First Galician‑European presidency of a transoceanic conference

At the same time, CiTIUS researchers Pablo Gamallo and Marcos Garcia have just been appointed co‑chair and workshops and tutorials chair, respectively, of the 15th International Conference on Computational Processing of Portuguese (PROPOR), a highly prestigious scientific conference in the field of computational processing of Portuguese. The event will be held next year at the University of Fortaleza (Brazil) and, for the first time, will include Galician as one of its official working languages.

“This is a magnificent opportunity to promote the publication of new scientific work related to the Galician language,” says Gamallo, who until now has taken on various roles in organising this biennial meeting, in which he has been involved since 2016. From their positions at the conference, Gamallo and Garcia will thus encourage the submission of work related to Galician from research groups in this field of knowledge, which since last 17 May have been invited to share their contributions on both sides of the Atlantic.
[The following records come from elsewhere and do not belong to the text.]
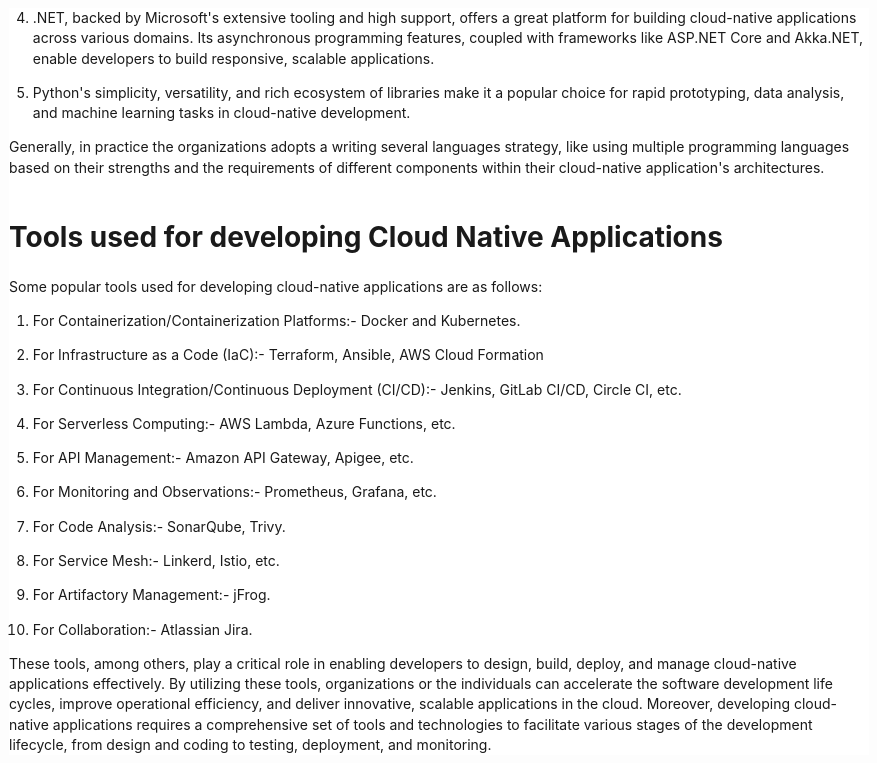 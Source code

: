 4. .NET, backed by Microsoft's extensive tooling and high support, offers a great platform for building cloud-native applications across various domains. Its asynchronous programming features, coupled with frameworks like ASP.NET Core and Akka.NET, enable developers to build responsive, scalable applications.
    
5. Python's simplicity, versatility, and rich ecosystem of libraries make it a popular choice for rapid prototyping, data analysis, and machine learning tasks in cloud-native development.
    

Generally, in practice the organizations adopts a writing several languages strategy, like using multiple programming languages based on their strengths and the requirements of different components within their cloud-native application's architectures.

# Tools used for developing Cloud Native Applications

Some popular tools used for developing cloud-native applications are as follows:

1. For Containerization/Containerization Platforms:- Docker and Kubernetes.
    
2. For Infrastructure as a Code (IaC):- Terraform, Ansible, AWS Cloud Formation
    
3. For Continuous Integration/Continuous Deployment (CI/CD):- Jenkins, GitLab CI/CD, Circle CI, etc.
    
4. For Serverless Computing:- AWS Lambda, Azure Functions, etc.
    
5. For API Management:- Amazon API Gateway, Apigee, etc.
    
6. For Monitoring and Observations:- Prometheus, Grafana, etc.
    
7. For Code Analysis:- SonarQube, Trivy.
    
8. For Service Mesh:- Linkerd, Istio, etc.
    
9. For Artifactory Management:- jFrog.
    
10. For Collaboration:- Atlassian Jira.
    

These tools, among others, play a critical role in enabling developers to design, build, deploy, and manage cloud-native applications effectively. By utilizing these tools, organizations or the individuals can accelerate the software development life cycles, improve operational efficiency, and deliver innovative, scalable applications in the cloud. Moreover, developing cloud-native applications requires a comprehensive set of tools and technologies to facilitate various stages of the development lifecycle, from design and coding to testing, deployment, and monitoring. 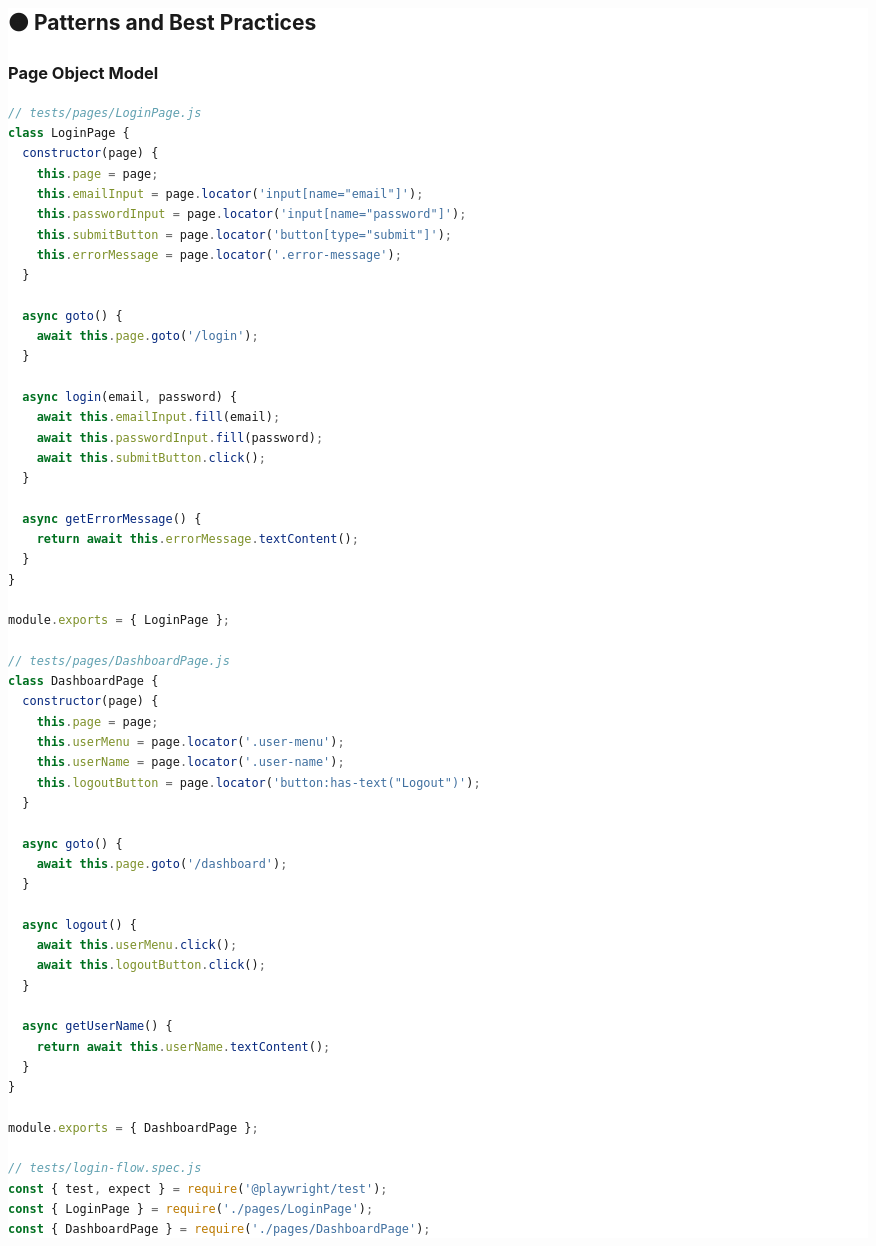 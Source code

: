 
## 🟠 Patterns and Best Practices

### Page Object Model

```javascript
// tests/pages/LoginPage.js
class LoginPage {
  constructor(page) {
    this.page = page;
    this.emailInput = page.locator('input[name="email"]');
    this.passwordInput = page.locator('input[name="password"]');
    this.submitButton = page.locator('button[type="submit"]');
    this.errorMessage = page.locator('.error-message');
  }
  
  async goto() {
    await this.page.goto('/login');
  }
  
  async login(email, password) {
    await this.emailInput.fill(email);
    await this.passwordInput.fill(password);
    await this.submitButton.click();
  }
  
  async getErrorMessage() {
    return await this.errorMessage.textContent();
  }
}

module.exports = { LoginPage };

// tests/pages/DashboardPage.js
class DashboardPage {
  constructor(page) {
    this.page = page;
    this.userMenu = page.locator('.user-menu');
    this.userName = page.locator('.user-name');
    this.logoutButton = page.locator('button:has-text("Logout")');
  }
  
  async goto() {
    await this.page.goto('/dashboard');
  }
  
  async logout() {
    await this.userMenu.click();
    await this.logoutButton.click();
  }
  
  async getUserName() {
    return await this.userName.textContent();
  }
}

module.exports = { DashboardPage };

// tests/login-flow.spec.js
const { test, expect } = require('@playwright/test');
const { LoginPage } = require('./pages/LoginPage');
const { DashboardPage } = require('./pages/DashboardPage');

``` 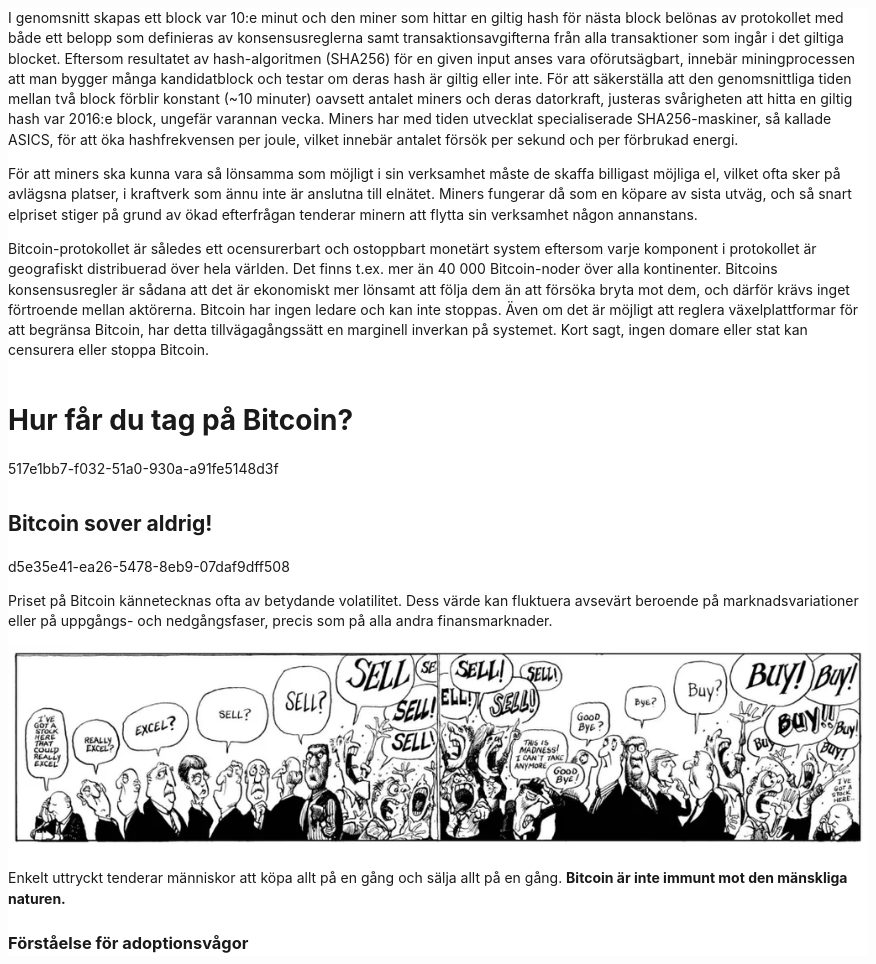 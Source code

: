 I genomsnitt skapas ett block var 10:e minut och den miner som hittar en giltig hash för nästa block belönas av protokollet med både ett belopp som definieras av konsensusreglerna samt transaktionsavgifterna från alla transaktioner som ingår i det giltiga blocket. Eftersom resultatet av hash-algoritmen (SHA256) för en given input anses vara oförutsägbart, innebär miningprocessen att man bygger många kandidatblock och testar om deras hash är giltig eller inte. För att säkerställa att den genomsnittliga tiden mellan två block förblir konstant (~10 minuter) oavsett antalet miners och deras datorkraft, justeras svårigheten att hitta en giltig hash var 2016:e block, ungefär varannan vecka. Miners har med tiden utvecklat specialiserade SHA256-maskiner, så kallade ASICS, för att öka hashfrekvensen per joule, vilket innebär antalet försök per sekund och per förbrukad energi.

För att miners ska kunna vara så lönsamma som möjligt i sin verksamhet måste de skaffa billigast möjliga el, vilket ofta sker på avlägsna platser, i kraftverk som ännu inte är anslutna till elnätet. Miners fungerar då som en köpare av sista utväg, och så snart elpriset stiger på grund av ökad efterfrågan tenderar minern att flytta sin verksamhet någon annanstans.

Bitcoin-protokollet är således ett ocensurerbart och ostoppbart monetärt system eftersom varje komponent i protokollet är geografiskt distribuerad över hela världen. Det finns t.ex. mer än 40 000 Bitcoin-noder över alla kontinenter. Bitcoins konsensusregler är sådana att det är ekonomiskt mer lönsamt att följa dem än att försöka bryta mot dem, och därför krävs inget förtroende mellan aktörerna. Bitcoin har ingen ledare och kan inte stoppas. Även om det är möjligt att reglera växelplattformar för att begränsa Bitcoin, har detta tillvägagångssätt en marginell inverkan på systemet. Kort sagt, ingen domare eller stat kan censurera eller stoppa Bitcoin.

# Hur får du tag på Bitcoin?

<partId>517e1bb7-f032-51a0-930a-a91fe5148d3f</partId>

## Bitcoin sover aldrig!

<chapterId>d5e35e41-ea26-5478-8eb9-07daf9dff508</chapterId>

Priset på Bitcoin kännetecknas ofta av betydande volatilitet. Dess värde kan fluktuera avsevärt beroende på marknadsvariationer eller på uppgångs- och nedgångsfaser, precis som på alla andra finansmarknader.

![image](assets/en/67.webp)

Enkelt uttryckt tenderar människor att köpa allt på en gång och sälja allt på en gång. **Bitcoin är inte immunt mot den mänskliga naturen.**

### Förståelse för adoptionsvågor
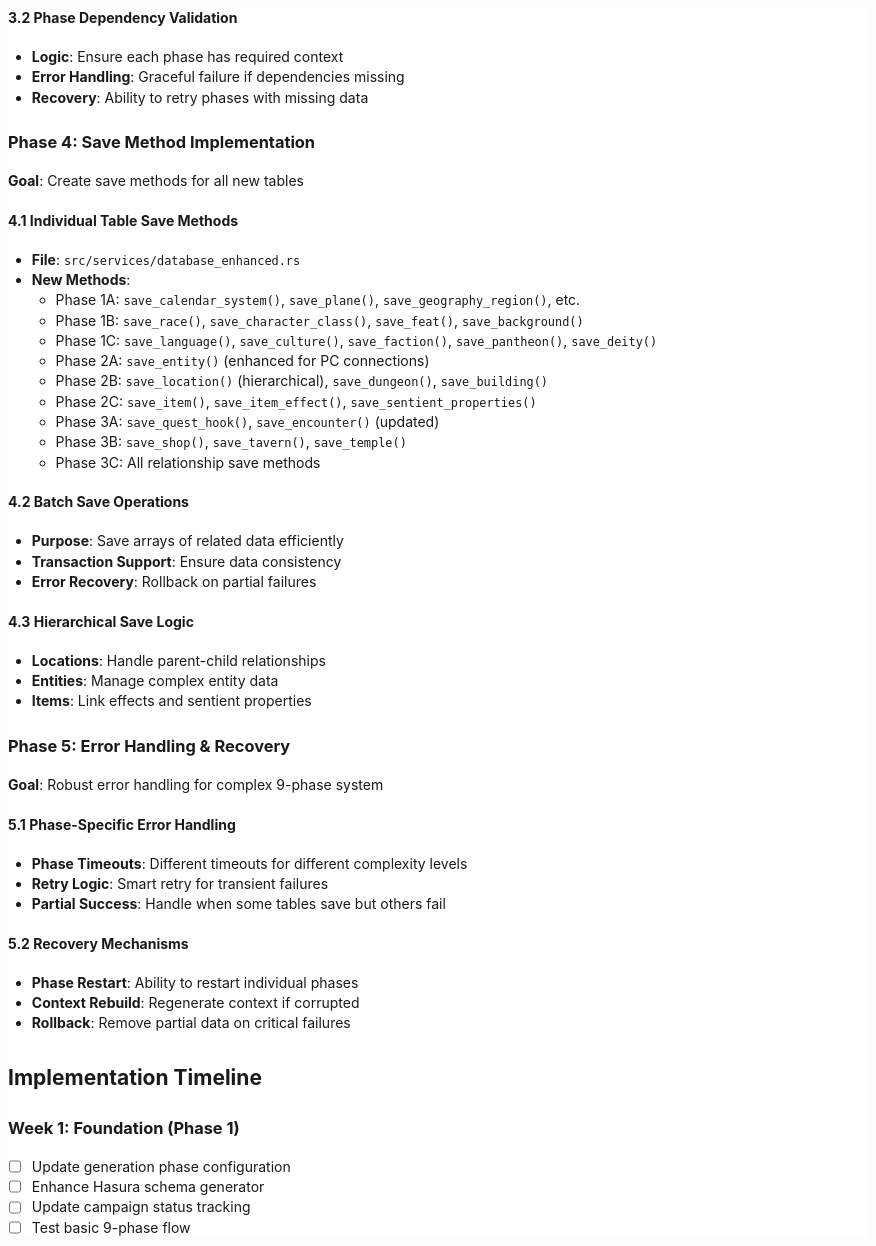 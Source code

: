 #### 3.2 Phase Dependency Validation
- **Logic**: Ensure each phase has required context
- **Error Handling**: Graceful failure if dependencies missing
- **Recovery**: Ability to retry phases with missing data

### Phase 4: Save Method Implementation
**Goal**: Create save methods for all new tables

#### 4.1 Individual Table Save Methods
- **File**: `src/services/database_enhanced.rs`
- **New Methods**:
  - Phase 1A: `save_calendar_system()`, `save_plane()`, `save_geography_region()`, etc.
  - Phase 1B: `save_race()`, `save_character_class()`, `save_feat()`, `save_background()`
  - Phase 1C: `save_language()`, `save_culture()`, `save_faction()`, `save_pantheon()`, `save_deity()`
  - Phase 2A: `save_entity()` (enhanced for PC connections)
  - Phase 2B: `save_location()` (hierarchical), `save_dungeon()`, `save_building()`
  - Phase 2C: `save_item()`, `save_item_effect()`, `save_sentient_properties()`
  - Phase 3A: `save_quest_hook()`, `save_encounter()` (updated)
  - Phase 3B: `save_shop()`, `save_tavern()`, `save_temple()`
  - Phase 3C: All relationship save methods

#### 4.2 Batch Save Operations
- **Purpose**: Save arrays of related data efficiently
- **Transaction Support**: Ensure data consistency
- **Error Recovery**: Rollback on partial failures

#### 4.3 Hierarchical Save Logic
- **Locations**: Handle parent-child relationships
- **Entities**: Manage complex entity data
- **Items**: Link effects and sentient properties

### Phase 5: Error Handling & Recovery
**Goal**: Robust error handling for complex 9-phase system

#### 5.1 Phase-Specific Error Handling
- **Phase Timeouts**: Different timeouts for different complexity levels
- **Retry Logic**: Smart retry for transient failures
- **Partial Success**: Handle when some tables save but others fail

#### 5.2 Recovery Mechanisms
- **Phase Restart**: Ability to restart individual phases
- **Context Rebuild**: Regenerate context if corrupted
- **Rollback**: Remove partial data on critical failures

## Implementation Timeline

### Week 1: Foundation (Phase 1)
- [ ] Update generation phase configuration
- [ ] Enhance Hasura schema generator
- [ ] Update campaign status tracking
- [ ] Test basic 9-phase flow
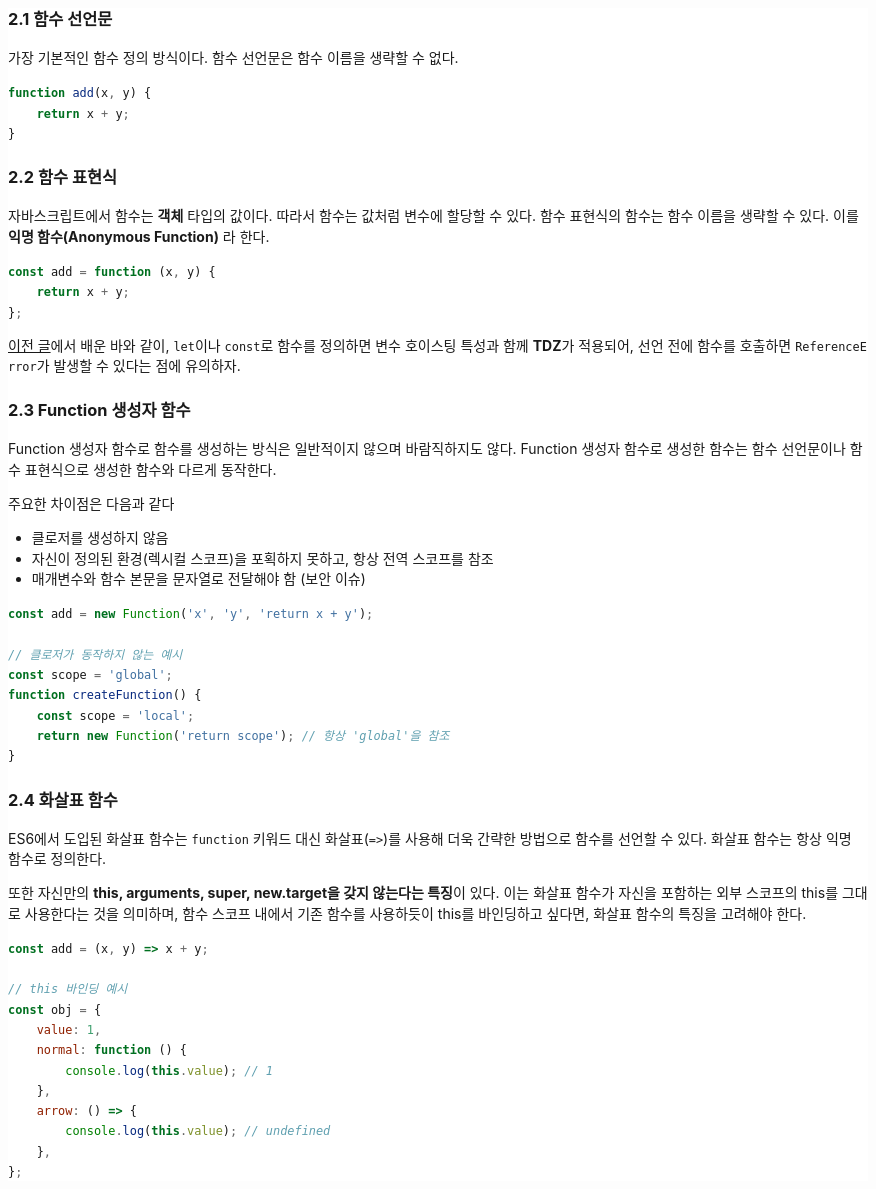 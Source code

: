 ### 2.1 함수 선언문

가장 기본적인 함수 정의 방식이다. 함수 선언문은 함수 이름을 생략할 수 없다.

```javascript
function add(x, y) {
    return x + y;
}
```

### 2.2 함수 표현식

자바스크립트에서 함수는 **객체** 타입의 값이다. 따라서 함수는 값처럼 변수에 할당할 수 있다. 함수 표현식의 함수는 함수 이름을 생략할 수 있다. 이를 **익명 함수(Anonymous Function)** 라 한다.

```javascript
const add = function (x, y) {
    return x + y;
};
```

[이전 글](/post/18#:~:text=%3B%20//%20200-,8.%20let%EA%B3%BC%20const,-let%EA%B3%BC%20const)에서 배운 바와 같이, `let`이나 `const`로 함수를 정의하면 변수 호이스팅 특성과 함께 **TDZ**가 적용되어, 선언 전에 함수를 호출하면 `ReferenceError`가 발생할 수 있다는 점에 유의하자.

### 2.3 Function 생성자 함수

Function 생성자 함수로 함수를 생성하는 방식은 일반적이지 않으며 바람직하지도 않다. Function 생성자 함수로 생성한 함수는 함수 선언문이나 함수 표현식으로 생성한 함수와 다르게 동작한다.

주요한 차이점은 다음과 같다

-   클로저를 생성하지 않음
-   자신이 정의된 환경(렉시컬 스코프)을 포획하지 못하고, 항상 전역 스코프를 참조
-   매개변수와 함수 본문을 문자열로 전달해야 함 (보안 이슈)

```javascript
const add = new Function('x', 'y', 'return x + y');

// 클로저가 동작하지 않는 예시
const scope = 'global';
function createFunction() {
    const scope = 'local';
    return new Function('return scope'); // 항상 'global'을 참조
}
```

### 2.4 화살표 함수

ES6에서 도입된 화살표 함수는 `function` 키워드 대신 화살표(`=>`)를 사용해 더욱 간략한 방법으로 함수를 선언할 수 있다. 화살표 함수는 항상 익명 함수로 정의한다.

또한 자신만의 **this, arguments, super, new.target을 갖지 않는다는 특징**이 있다. 이는 화살표 함수가 자신을 포함하는 외부 스코프의 this를 그대로 사용한다는 것을 의미하며, 함수 스코프 내에서 기존 함수를 사용하듯이 this를 바인딩하고 싶다면, 화살표 함수의 특징을 고려해야 한다.

```javascript
const add = (x, y) => x + y;

// this 바인딩 예시
const obj = {
    value: 1,
    normal: function () {
        console.log(this.value); // 1
    },
    arrow: () => {
        console.log(this.value); // undefined
    },
};
```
The PROPOR conference, which maintains the tradition of a dual American‑European presidency, will be held in 2022 in the Brazilian city of Fortaleza, focusing on theoretical and technological issues related to Portuguese and, on this occasion, also to Galician. “It is a challenge to motivate people who work with our language, the perfect opportunity to further boost Galician‑Portuguese collaboration,” says Pablo Gamallo, who hopes that this new channel of scientific exchange will encourage more and more people to get involved in this area. “There are already quite a few of us,” he recalls, “but the idea is that in this field of language processing there will be more and more of us.”